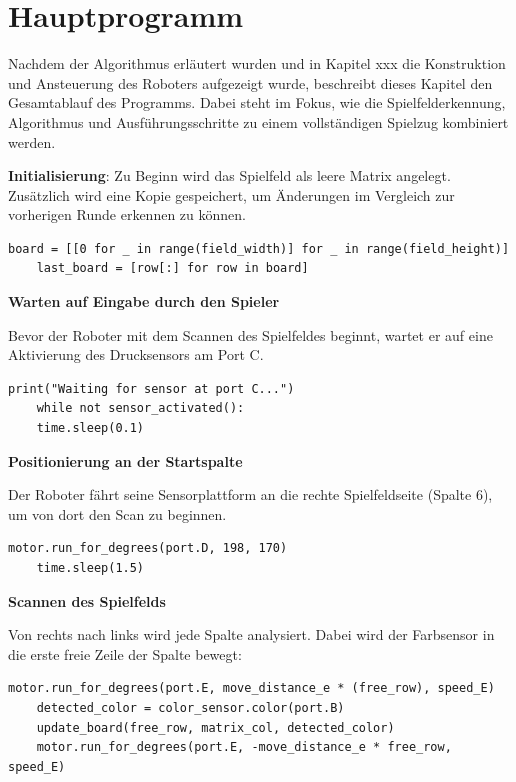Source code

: \section{Hauptprogramm}

Nachdem der Algorithmus erläutert wurden und in Kapitel xxx die Konstruktion und Ansteuerung des Roboters aufgezeigt wurde, beschreibt dieses Kapitel den Gesamtablauf des Programms. Dabei steht im Fokus, wie die Spielfelderkennung, Algorithmus und Ausführungsschritte zu einem vollständigen Spielzug kombiniert werden.

\textbf{Initialisierung}:
Zu Beginn wird das Spielfeld als leere Matrix angelegt. Zusätzlich wird eine Kopie gespeichert, um Änderungen im Vergleich zur vorherigen Runde erkennen zu können.

\begin{lstlisting}[style=pythonstyle]
	board = [[0 for _ in range(field_width)] for _ in range(field_height)]
	last_board = [row[:] for row in board]
\end{lstlisting}

\textbf{Warten auf Eingabe durch den Spieler}

Bevor der Roboter mit dem Scannen des Spielfeldes beginnt, wartet er auf eine Aktivierung des Drucksensors am Port C.

\begin{lstlisting}[style=pythonstyle]
	print("Waiting for sensor at port C...")
	while not sensor_activated():
	time.sleep(0.1)
\end{lstlisting}

\textbf{Positionierung an der Startspalte}

Der Roboter fährt seine Sensorplattform an die rechte Spielfeldseite (Spalte 6), um von dort den Scan zu beginnen.

\begin{lstlisting}[style=pythonstyle]
	motor.run_for_degrees(port.D, 198, 170)
	time.sleep(1.5)
\end{lstlisting}

\textbf{Scannen des Spielfelds}

Von rechts nach links wird jede Spalte analysiert. Dabei wird der Farbsensor in die erste freie Zeile der Spalte bewegt:

\begin{lstlisting}[style=pythonstyle]
	motor.run_for_degrees(port.E, move_distance_e * (free_row), speed_E)
	detected_color = color_sensor.color(port.B)
	update_board(free_row, matrix_col, detected_color)
	motor.run_for_degrees(port.E, -move_distance_e * free_row, speed_E)
\end{lstlisting}

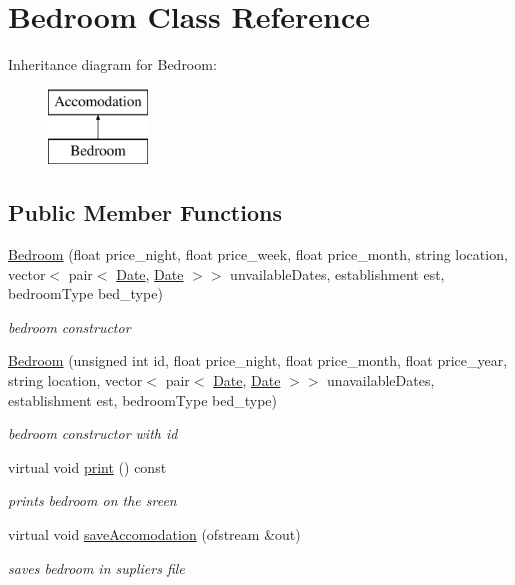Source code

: \hypertarget{class_bedroom}{}\section{Bedroom Class Reference}
\label{class_bedroom}
Inheritance diagram for Bedroom\+:\begin{figure}[H]
\begin{center}
\leavevmode
\includegraphics[height=2.000000cm]{class_bedroom}
\end{center}
\end{figure}
\subsection*{Public Member Functions}
\begin{DoxyCompactItemize}
\item 
\hyperlink{class_bedroom_afd743fa0003f9307e4244c22332e1450}{Bedroom} (float price\+\_\+night, float price\+\_\+week, float price\+\_\+month, string location, vector$<$ pair$<$ \hyperlink{class_date}{Date}, \hyperlink{class_date}{Date} $>$$>$ unvailable\+Dates, establishment est, bedroom\+Type bed\+\_\+type)
\begin{DoxyCompactList}\small\item\em bedroom constructor \end{DoxyCompactList}\item 
\hyperlink{class_bedroom_acb17fca3ff7ec73625142fc5360ebfe3}{Bedroom} (unsigned int id, float price\+\_\+night, float price\+\_\+month, float price\+\_\+year, string location, vector$<$ pair$<$ \hyperlink{class_date}{Date}, \hyperlink{class_date}{Date} $>$$>$ unavailable\+Dates, establishment est, bedroom\+Type bed\+\_\+type)
\begin{DoxyCompactList}\small\item\em bedroom constructor with id \end{DoxyCompactList}\item 
\hypertarget{class_bedroom_a227bb14fc225b8c872d85c84163735de}{}\label{class_bedroom_a227bb14fc225b8c872d85c84163735de} 
virtual void \hyperlink{class_bedroom_a227bb14fc225b8c872d85c84163735de}{print} () const
\begin{DoxyCompactList}\small\item\em prints bedroom on the sreen \end{DoxyCompactList}\item 
virtual void \hyperlink{class_bedroom_ad5d0a12fe0257ba5c14efc6182ee33ce}{save\+Accomodation} (ofstream \&out)
\begin{DoxyCompactList}\small\item\em saves bedroom in supliers file \end{DoxyCompactList}\end{DoxyCompactItemize}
════════════════════
| What is needed |
For this exercise, restate the material exactly and skip every picture.

| Solution to the exercise |
Source code

: \section{Hauptprogramm}

Nachdem der Algorithmus erläutert wurden und in Kapitel xxx die Konstruktion und Ansteuerung des Roboters aufgezeigt wurde, beschreibt dieses Kapitel den Gesamtablauf des Programms. Dabei steht im Fokus, wie die Spielfelderkennung, Algorithmus und Ausführungsschritte zu einem vollständigen Spielzug kombiniert werden.

\textbf{Initialisierung}:
Zu Beginn wird das Spielfeld als leere Matrix angelegt. Zusätzlich wird eine Kopie gespeichert, um Änderungen im Vergleich zur vorherigen Runde erkennen zu können.

\begin{lstlisting}[style=pythonstyle]
	board = [[0 for _ in range(field_width)] for _ in range(field_height)]
	last_board = [row[:] for row in board]
\end{lstlisting}

\textbf{Warten auf Eingabe durch den Spieler}

Bevor der Roboter mit dem Scannen des Spielfeldes beginnt, wartet er auf eine Aktivierung des Drucksensors am Port C.

\begin{lstlisting}[style=pythonstyle]
	print("Waiting for sensor at port C...")
	while not sensor_activated():
	time.sleep(0.1)
\end{lstlisting}

\textbf{Positionierung an der Startspalte}

Der Roboter fährt seine Sensorplattform an die rechte Spielfeldseite (Spalte 6), um von dort den Scan zu beginnen.

\begin{lstlisting}[style=pythonstyle]
	motor.run_for_degrees(port.D, 198, 170)
	time.sleep(1.5)
\end{lstlisting}

\textbf{Scannen des Spielfelds}

Von rechts nach links wird jede Spalte analysiert. Dabei wird der Farbsensor in die erste freie Zeile der Spalte bewegt:

\begin{lstlisting}[style=pythonstyle]
	motor.run_for_degrees(port.E, move_distance_e * (free_row), speed_E)
	detected_color = color_sensor.color(port.B)
	update_board(free_row, matrix_col, detected_color)
	motor.run_for_degrees(port.E, -move_distance_e * free_row, speed_E)
\end{lstlisting}

Source code

: \hypertarget{class_bedroom}{}\section{Bedroom Class Reference}
\label{class_bedroom}
Inheritance diagram for Bedroom\+:\begin{figure}[H]
\begin{center}
\leavevmode
\includegraphics[height=2.000000cm]{class_bedroom}
\end{center}
\end{figure}
\subsection*{Public Member Functions}
\begin{DoxyCompactItemize}
\item 
\hyperlink{class_bedroom_afd743fa0003f9307e4244c22332e1450}{Bedroom} (float price\+\_\+night, float price\+\_\+week, float price\+\_\+month, string location, vector$<$ pair$<$ \hyperlink{class_date}{Date}, \hyperlink{class_date}{Date} $>$$>$ unvailable\+Dates, establishment est, bedroom\+Type bed\+\_\+type)
\begin{DoxyCompactList}\small\item\em bedroom constructor \end{DoxyCompactList}\item 
\hyperlink{class_bedroom_acb17fca3ff7ec73625142fc5360ebfe3}{Bedroom} (unsigned int id, float price\+\_\+night, float price\+\_\+month, float price\+\_\+year, string location, vector$<$ pair$<$ \hyperlink{class_date}{Date}, \hyperlink{class_date}{Date} $>$$>$ unavailable\+Dates, establishment est, bedroom\+Type bed\+\_\+type)
\begin{DoxyCompactList}\small\item\em bedroom constructor with id \end{DoxyCompactList}\item 
\hypertarget{class_bedroom_a227bb14fc225b8c872d85c84163735de}{}\label{class_bedroom_a227bb14fc225b8c872d85c84163735de} 
virtual void \hyperlink{class_bedroom_a227bb14fc225b8c872d85c84163735de}{print} () const
\begin{DoxyCompactList}\small\item\em prints bedroom on the sreen \end{DoxyCompactList}\item 
virtual void \hyperlink{class_bedroom_ad5d0a12fe0257ba5c14efc6182ee33ce}{save\+Accomodation} (ofstream \&out)
\begin{DoxyCompactList}\small\item\em saves bedroom in supliers file \end{DoxyCompactList}\end{DoxyCompactItemize}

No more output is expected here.